Pikmin 3 adds two extra kinds of Pikmin to help you on your missions, and the GamePad is put to decent use, but the best addition is arguably Bingo Battle. A split-screen competitive mode for two players, it’s an enormous amount of fun, and it’s a pity Nintendo didn’t make more of it in Pikmin 3‘s marketing – it’s one of the cleverest and most intense multiplayer experiences this side of Mario Kart.
There are lots of games available from Nintendo’s eShop, but Pushmo World (also known as Pullblox World) is one of the very best. A sequel to Pushmo and Crashmo, the object of the game is to manipulate blocks in order to guide your little feline hero, Mallo, to the end of each stage where one of your friends is trapped.
On early levels, the solution can be as simple as pulling out a couple of blocks to create a makeshift set of stairs; like Captain Toad, the designs grow ever more fiendish. Even when the puzzles get really taxing, however, the charming design of it all means you can’t get too mad at Pushmo World. Oh, and beware: you’ll be humming the catchy music for days…
Yoshi’s Woolly World
The Wii played host to Kirby’s Epic Yarn, a charming platformer set in a colorful world of wool, cloth, and shiny buttons. As its name implies, Yoshi’s Woolly World attaches the same aesthetic to Nintendo’s hungry dinosaur, marking the character’s first console outing since the late 90s. It’s another accessible and effective game, but unlike Epic Yarn, Woolly World gets really challenging in its later stages. The gorgeous level designs and sheer charm will keep you playing to the very end, though, and Woolly World is even more entertaining in co-op mode.
Lego City Undercover
If you’ve played TT Games’ long-running series of Lego games based on movie and comic book franchises – Star Wars, Harry Potter, that kind of thing – you’d be forgiven for thinking you’re in for more of the same in Lego City Undercover. Far from it. A sandbox action game with a typically effervescent line in humor, Undercover is vastly more open and varied than Telltale’s more linear collect-a-thons.

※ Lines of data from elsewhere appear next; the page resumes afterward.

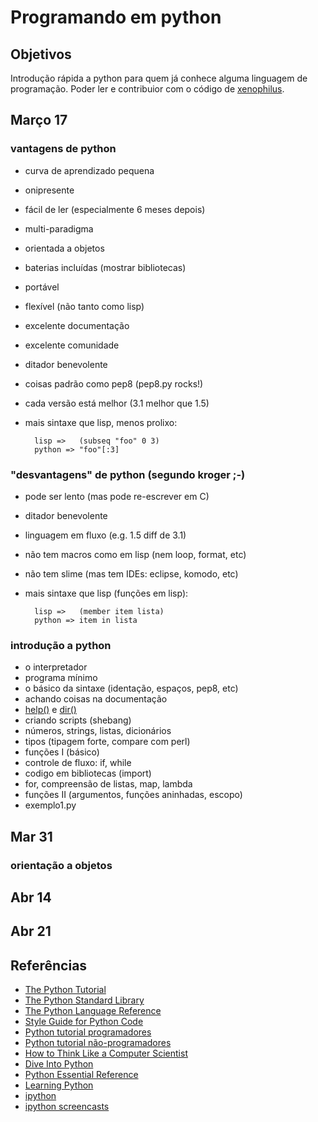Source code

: # Programando em python

## Objetivos

Introdução rápida a python para quem já conhece alguma linguagem de
programação. Poder ler e contribuior com o código de
[xenophilus](http://github.com/kroger/xenophilus).

## Março 17

### vantagens de python

- curva de aprendizado pequena
- onipresente
- fácil de ler (especialmente 6 meses depois)
- multi-paradigma
- orientada a objetos
- baterias incluídas (mostrar bibliotecas)
- portável
- flexível (não tanto como lisp)
- excelente documentação
- excelente comunidade
- ditador benevolente
- coisas padrão como pep8 (pep8.py rocks!)
- cada versão está melhor (3.1 melhor que 1.5)
- mais sintaxe que lisp, menos prolixo:

        lisp =>   (subseq "foo" 0 3)
        python => "foo"[:3]

### "desvantagens" de python (segundo kroger ;-)
- pode ser lento (mas pode re-escrever em C)
- ditador benevolente
- linguagem em fluxo (e.g. 1.5 diff de 3.1)
- não tem macros como em lisp (nem loop, format, etc)
- não tem slime (mas tem IDEs: eclipse, komodo, etc)
- mais sintaxe que lisp (funções em lisp):

        lisp =>   (member item lista)
        python => item in lista

### introdução a python

- o interpretador
- programa mínimo
- o básico da sintaxe (identação, espaços, pep8, etc)
- achando coisas na documentação
- [help()](http://docs.python.org/library/functions.html#help) e 
  [dir()](http://docs.python.org/library/functions.html#dir)
- criando scripts (shebang)
- números, strings, listas, dicionários
- tipos (tipagem forte, compare com perl)
- funções I (básico)
- controle de fluxo: if, while
- codigo em bibliotecas (import)
- for, compreensão de listas, map, lambda
- funções II (argumentos, funções aninhadas, escopo)
- exemplo1.py

## Mar 31

### orientação a objetos

## Abr 14

## Abr 21

## Referências
  - [The Python Tutorial](http://docs.python.org/tutorial/index.html)
  - [The Python Standard Library](http://docs.python.org/library/index.html)
  - [The Python Language Reference](http://docs.python.org/reference/index.html)
  - [Style Guide for Python Code](http://www.python.org/dev/peps/pep-0008/)
  - [Python tutorial programadores](http://wiki.python.org/moin/BeginnersGuide/Programmers)
  - [Python tutorial não-programadores](http://wiki.python.org/moin/BeginnersGuide/NonProgrammers)
  - [How to Think Like a Computer Scientist](http://openbookproject.net//thinkCSpy/)
  - [Dive Into Python](http://diveintopython.org/)
  - [Python Essential Reference](http://kroger.genos.mus.br/docs/Python.Essential.Reference.4th.pdf)
  - [Learning Python](http://kroger.genos.mus.br/docs/Learning_Python_Fourth_Edition.pdf)
  - [ipython](http://ipython.scipy.org/moin/)
  - [ipython screencasts](http://showmedo.com/videotutorials/series?name=CnluURUTV)
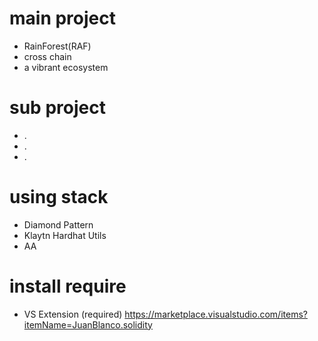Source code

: # main project 
- RainForest(RAF)
- cross chain 
- a vibrant ecosystem

# sub project
- .
- .
- .

# using stack
- Diamond Pattern
- Klaytn Hardhat Utils
- AA

# install require 
- VS Extension (required)
  https://marketplace.visualstudio.com/items?itemName=JuanBlanco.solidity
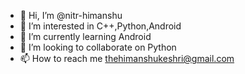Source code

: - 👋 Hi, I’m @nitr-himanshu
- 👀 I’m interested in C++,Python,Android
- 🌱 I’m currently learning Android
- 💞️ I’m looking to collaborate on Python
- 📫 How to reach me thehimanshukeshri@gmail.com

<!---
nitr-himanshu/nitr-himanshu is a ✨ special ✨ repository because its `README.md` (this file) appears on your GitHub profile.
You can click the Preview link to take a look at your changes.
--->
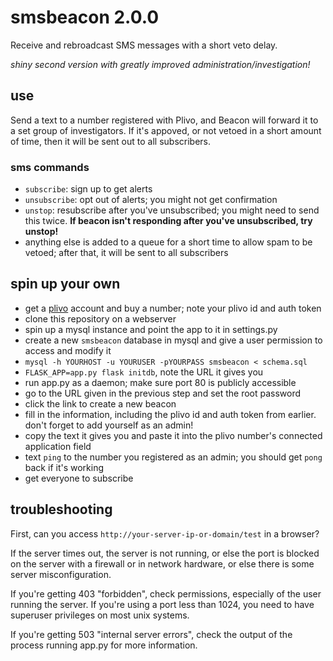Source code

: # smsbeacon 2.0.0

Receive and rebroadcast SMS messages with a short veto delay.

_shiny second version with greatly improved administration/investigation!_

## use

Send a text to a number registered with Plivo, and Beacon will forward it to a set group of investigators. If it's appoved, or not vetoed in a short amount of time, then it will be sent out to all subscribers.

### sms commands

- `subscribe`: sign up to get alerts
- `unsubscribe`: opt out of alerts; you might not get confirmation
- `unstop`: resubscribe after you've unsubscribed; you might need to send this twice. **If beacon isn't responding after you've unsubscribed, try unstop!**
- anything else is added to a queue for a short time to allow spam to be vetoed; after that, it will be sent to all subscribers

## spin up your own

- get a [plivo][] account and buy a number; note your plivo id and auth token
- clone this repository on a webserver
- spin up a mysql instance and point the app to it in settings.py
- create a new `smsbeacon` database in mysql and give a user permission to access and modify it
- `mysql -h YOURHOST -u YOURUSER -pYOURPASS smsbeacon < schema.sql`
- `FLASK_APP=app.py flask initdb`, note the URL it gives you
- run app.py as a daemon; make sure port 80 is publicly accessible
- go to the URL given in the previous step and set the root password
- click the link to create a new beacon
- fill in the information, including the plivo id and auth token from earlier. don't forget to add yourself as an admin!
- copy the text it gives you and paste it into the plivo number's connected application field
- text `ping` to the number you registered as an admin; you should get `pong` back if it's working
- get everyone to subscribe

[plivo]: (https://plivo.com/)

## troubleshooting

First, can you access `http://your-server-ip-or-domain/test` in a browser?

If the server times out, the server is not running, or else the port is blocked on the server with a firewall or in network hardware, or else there is some server misconfiguration.

If you're getting 403 "forbidden", check permissions, especially of the user running the server. If you're using a port less than 1024, you need to have superuser privileges on most unix systems.

If you're getting 503 "internal server errors", check the output of the process running app.py for more information.

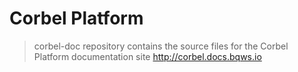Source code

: # Corbel Platform

> corbel-doc repository contains the source files for the Corbel Platform documentation site http://corbel.docs.bqws.io
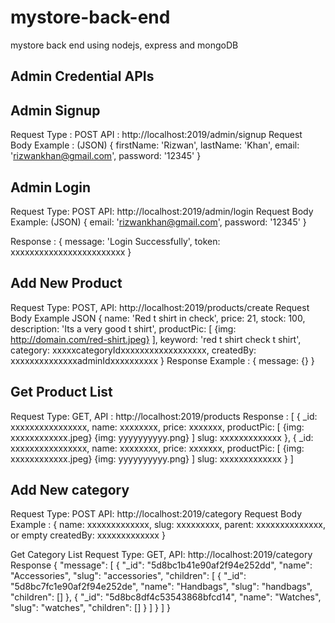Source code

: # mystore-back-end
mystore back end using nodejs, express and mongoDB

Admin Credential APIs
-------------------------------------

Admin Signup 
-------------------------------------
Request Type : POST
API : http://localhost:2019/admin/signup
Request Body Example : (JSON) 
{
        firstName:  'Rizwan',
        lastName: 'Khan',
        email: 'rizwankhan@gmail.com',
        password: '12345'
}

Admin Login
--------------------------------------
Request Type: POST
API: http://localhost:2019/admin/login
Request Body Example: (JSON)
{
        email: 'rizwankhan@gmail.com',
        password: '12345'
}

Response : {
        message: 'Login Successfully',
        token: xxxxxxxxxxxxxxxxxxxxxxxx
}

Add New Product
--------------------------------------
Request Type: POST,
API: http://localhost:2019/products/create
Request Body Example JSON {
        name: 'Red t shirt in check',
        price: 21,
        stock: 100,
        description: 'Its a very good t shirt',
        productPic: [
                {img: http://domain.com/red-shirt.jpeg}
        ],
        keyword: 'red t shirt check t shirt',
        category: xxxxxcategoryIdxxxxxxxxxxxxxxxxxx,
        createdBy: xxxxxxxxxxxxxxadminIdxxxxxxxxxx
}
Response Example : {
        message: {}
}

Get Product List
-----------------------------------------
Request Type: GET,
API : http://localhost:2019/products
Response : [
        {
                _id: xxxxxxxxxxxxxxxx,
                name: xxxxxxxx,
                price: xxxxxxx,
                productPic: [
                        {img: xxxxxxxxxxxx.jpeg}
                        {img: yyyyyyyyyy.png}
                ]
                slug: xxxxxxxxxxxxx
        },
        {
                _id: xxxxxxxxxxxxxxxx,
                name: xxxxxxxx,
                price: xxxxxxx,
                productPic: [
                        {img: xxxxxxxxxxxx.jpeg}
                        {img: yyyyyyyyyy.png}
                ]
                slug: xxxxxxxxxxxxx
        }
]

Add New category
--------------------------------------
Request Type: POST
API: http://localhost:2019/category
Request Body Example : {
        name: xxxxxxxxxxxxx,
        slug: xxxxxxxxx,
        parent: xxxxxxxxxxxxxx, or empty
        createdBy: xxxxxxxxxxxxx
}


Get Category List
Request Type: GET,
API: http://localhost:2019/category
Response {
    "message": [
        {
            "_id": "5d8bc1b41e90af2f94e252dd",
            "name": "Accessories",
            "slug": "accessories",
            "children": [
                {
                    "_id": "5d8bc7fc1e90af2f94e252de",
                    "name": "Handbags",
                    "slug": "handbags",
                    "children": []
                },
                {
                    "_id": "5d8bc8df4c53543868bfcd14",
                    "name": "Watches",
                    "slug": "watches",
                    "children": []
                }
            ]
        }
    ]
}
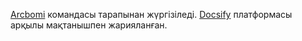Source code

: [Arcbomi](https://github.com/arcbomi) командасы тарапынан жүргізіледі. [Docsify](https://docsify.js.org) платформасы арқылы мақтанышпен жарияланған.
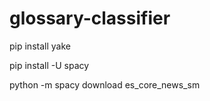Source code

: # glossary-classifier
pip install yake


pip install -U spacy

python -m spacy download es_core_news_sm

Although the game’s about cops versus robbers (with the player cast as undercover lawman Chase McCain), it almost feels like a parody of the Grand Theft Auto series, complete with cars to commandeer and drive at reckless speeds, bad guys to beat up, and missions to complete in whatever order you fancy.
Aside from the entertaining core game, the story is absolutely packed with movie references and parodies – a safe opens to the strains of “Ode to Joy,” as in Die Hard. Another sequence is lifted straight out of Goodfellas. It really is a great game – perhaps the best third-party game ever made for the Wii U – and marred only slightly by the inordinately long loading times.
Honourable mentions: Star Fox Zero (we were never sold on those GamePad controls, but it was still a welcome return for the series), Paper Mario Color Splash (not the best game in the Paper Mario run, but still full of fun and invention).